Travel in Thailand Hua Hin
Hua Hin, approximately 200 km southeast of Bangkok, has been a popular weekend getaway for Bangkok Thais for decades and has gained popularity with foreigners over the past 15 or so years. Over this time it has developed with more big hotels, more restaurants and more things to do and today it is a very real beach holiday alternative to Thailand's more popular beach resorts of Phuket, Ko Samui and Pattaya.
Hua Hin is home to Wang Glai-gang-won, the beautifully named palace (it means the palace a long way from worry or anxiety) where HM The King used to reside. Almost everyone reaches the pleasant seaside town by road, be it private car, minivan, taxi or bus. You could take the train but it is slow, and it is hardly worth flying there as you can get there by road in less than 2.5 hours from Bangkok.
In the downtown area there are a couple of 5 star hotels, namely the Hilton, the large hotel set beside the beach, right in the best location, as well as the beautiful Sofitel Resort, a lovely low rise hotel complex that attempts to preserve some of the old Thai traditions. There are many 4- and 5-star venues a little outside the main downtown area. It would be handy to have a car to drive between them and downtown. While local transport options exist, having the use of your own vehicle would be much more preferable. Hotel shuttle buses operate between resorts and the downtown area but can be rather pricey.
There are a number of mid range hotels in downtown Hua Hin which in this particular beach area means 1,000 – 2,000 baht a night. Prices vary greatly between the different Thai beaches and islands! For this you get the usual air-con room with hot water shower, cable TV and a fridge. The newer the hotel and the closer it is to the beach, the more you will pay.
While Hua Hin might not be on the backpacker trail, there are a number of guesthouses, some of which are set by the bay – some are even on wharves right over the water. There are also inexpensive accommodation options in the heart of the nightlife area, or back up on Phetkasem Road, that is the main road that runs through Hua Hin which is perhaps 400 – 500 metres back from the beach – easily walkable.

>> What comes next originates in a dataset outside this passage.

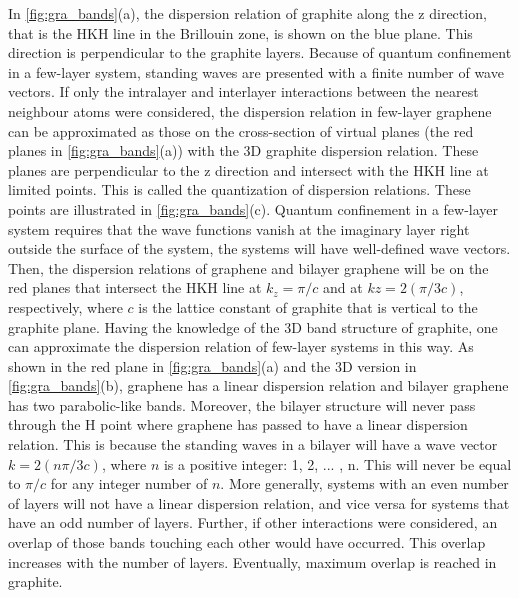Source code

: In \autoref{fig:gra_bands}(a), the dispersion relation of graphite along the z direction, that is the HKH line in the Brillouin zone, is shown on the blue plane. This direction is perpendicular to the graphite layers. Because of quantum confinement in a few-layer system,  standing waves are presented with a finite number of wave vectors.  If only the intralayer and interlayer interactions between the nearest neighbour atoms were considered, the dispersion relation in few-layer graphene can be approximated as those on the cross-section of virtual planes (the red planes in \autoref{fig:gra_bands}(a)) with the 3D graphite dispersion relation.  These planes are perpendicular to the z direction and intersect with the HKH line at limited points. This is called the quantization\footnotemark{} of dispersion relations\cite{saito1998physical}. These points are illustrated in \autoref{fig:gra_bands}(c). Quantum confinement in a few-layer system requires that the wave functions vanish at the imaginary layer right outside the surface of the system, the systems will have well-defined wave vectors. Then, the dispersion relations of graphene and bilayer graphene will be on the red planes that intersect the HKH line at $k_z=\pi/c$ and at $kz=2(\pi/3c)$, respectively, where $c$ is the lattice constant of graphite that is vertical to the graphite plane.  Having the knowledge of the 3D band structure of graphite, one can approximate the dispersion relation of few-layer systems in this way. As shown in the red plane in \autoref{fig:gra_bands}(a) and the 3D version in \autoref{fig:gra_bands}(b), graphene has a linear dispersion relation and bilayer graphene has two parabolic-like bands. Moreover, the bilayer structure will never pass through the H point where graphene has passed to have a linear dispersion relation. This is because the standing waves in a bilayer will have a wave vector $k=2(n \pi/3c)$, where $n$ is a positive integer: 1, 2, ... , n. This will never be equal to $\pi/c$ for any integer number of $n$. More generally, systems with an even number of layers will not have a linear dispersion relation, and vice versa for systems that have an odd number of layers. Further, if other interactions were considered, an overlap of those bands touching each other would have occurred\cite{Partoens2006}. This overlap increases with the number of layers. Eventually, maximum overlap is reached in graphite.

Hua Hin is very popular at the weekend when middle and upper class Thais flock there. As such, the rates charged at hotels outside of the traditional December to April high season can be much higher on Friday and Saturday nights, as well as holiday weekends. You can get some very good deals in the low season on weeknights! Also, if you need to get back to Bangkok in a hurry, the roads going back to the capital can be quite suggested on Sundays as Thais and expats return.
The beach is very nice – long and the sand is white and soft. The words hua hin in Thai mean head of rocks and the beach has many, many rocks.
If you like horse riding, then Hua Hin is the beach for you. Small horses are ridden up and down the beach at Hua Hin by their handlers who try to sell you the romance of a beach horse ride. I really do not know how much it costs these days. Several years ago it was 350 baht an hour but I would not be surprised if it was double that now.. Personally, I think they are a pest. Some of the riders are aggressive in the way they ride the horses, at high speed, close to people trying to relax, and they are aggressive in the way they try and get you to part with your hard-earned.
There are fewer beach chairs and umbrellas for hire in Hua Hin compared to other more developed beaches in Thailand where the whole beachfront can be taken up by vendors. At the main beach entrance, there's a relatively small number of chairs and umbrellas for hire, but that part of the beach isn't so nice.
In addition to Thais who flock to Hua Hin at the weekend – who tend to stay at hotels and in large condo buildings outside of the main city centre – Hua Hin seems to be popular with Europeans. It's hardly the place for a party animal and the nightlife couldn't be described as bustling. Frankly, if you are young or at least young at heart, then you may want to consider somewhere else. Still, there are plenty of young people just chilling out in Hua Hin, including many Western couples.
I first visited Hua Hin in 1999 when Soi Bintabaht was only soi of naughty bars for Westerners. The nonsense was contained in this small soi and didn't spill over into areas. That has all changed now. There were perhaps 12 – 15 bars back then but goodness only knows how many there are now? More like 50 I should imagine. The bars are small, each with a handful of girls and in a way they feel a little out of place in Hua Hun. They should really be transplanted over to Pattaya.
With that said, the bars in Hua Hin is more pleasant than their equivalents in the other parts of Thailand. In Bangkok, Pattaya and Phuket, the girls are often hard and silly. In the bars of Hua Hin attitudes of the ladies are cheerful for the most part, and drinks prices remain reasonable. Prices are a fair bit lower than other areas. Still, let me re-iterate that even though there is an increasingly bigger bar area in Hua Hin, if such things interest you then you would likely have a better time in Pattaya or Phuket.
I hear that the Hilton Hotel has a disco but I have never been there myself. I'm not sure about other nightlife opportunities because whenever I go to Hua Hin, it's to relax, not to party.
Several kilometres south of the main downtown Hua Hin area is Khao DaGiap, which translates as Chopsticks Mountain. On the mountain is a very nice Chinese style Buddhist temple which overrun with monkeys. They're mischievous but fun to watch as they fight each other for bananas and other treats that visitors can buy. It's worth visiting and well worth an hour or two of your time.
Another Hua Hin I never bore of is King Rama 6's Summer Palace, a very small part of which is pictured here, which is located about 15 km outside of the main city area, on the main road between Cha Am and Hua Hun. It's an unusual palace complex, and like Khao DaGiap is very much worth visiting. I've been a number of times and it's disappointing to se few Western tourists there. I think most people who go there would enjoy it. Entry is a paltry 30 baht – although getting there and back will cost you much more.
Eating out in Hua Hin is great! You can get fantastic inexpensive Thai food at the night market. The seafood restaurants that hang out over the bay are for my money the best in a major tourist town in Thailand – great food and fair value for money – not such an easy combination to find these days!
Downtown Hua Hin has many Western food restaurants and even the fast food outlets are represented. There are many Italian restaurants and you can find them next to each other. If you like Italian – and I do – then try Pizza Mia which is directly opposite the City Beach Resort on a road that leads down to the main beach entrance. It's been voted one of the best Italian eateries in Thailand and I love the place!
A lovely beach that stretches for mile and miles, Hua Hin has a very nice holiday atmosphere, and is a great place to relax. Not as over-touristed as Phuket, Pattaya or Samui.
The beach is rocky in parts and getting accommodation can be tricky at the weekend.
The Bottom Line
A very nice beach resort that is sufficiently close to Bangkok as to be easily reachable for a couple of days away.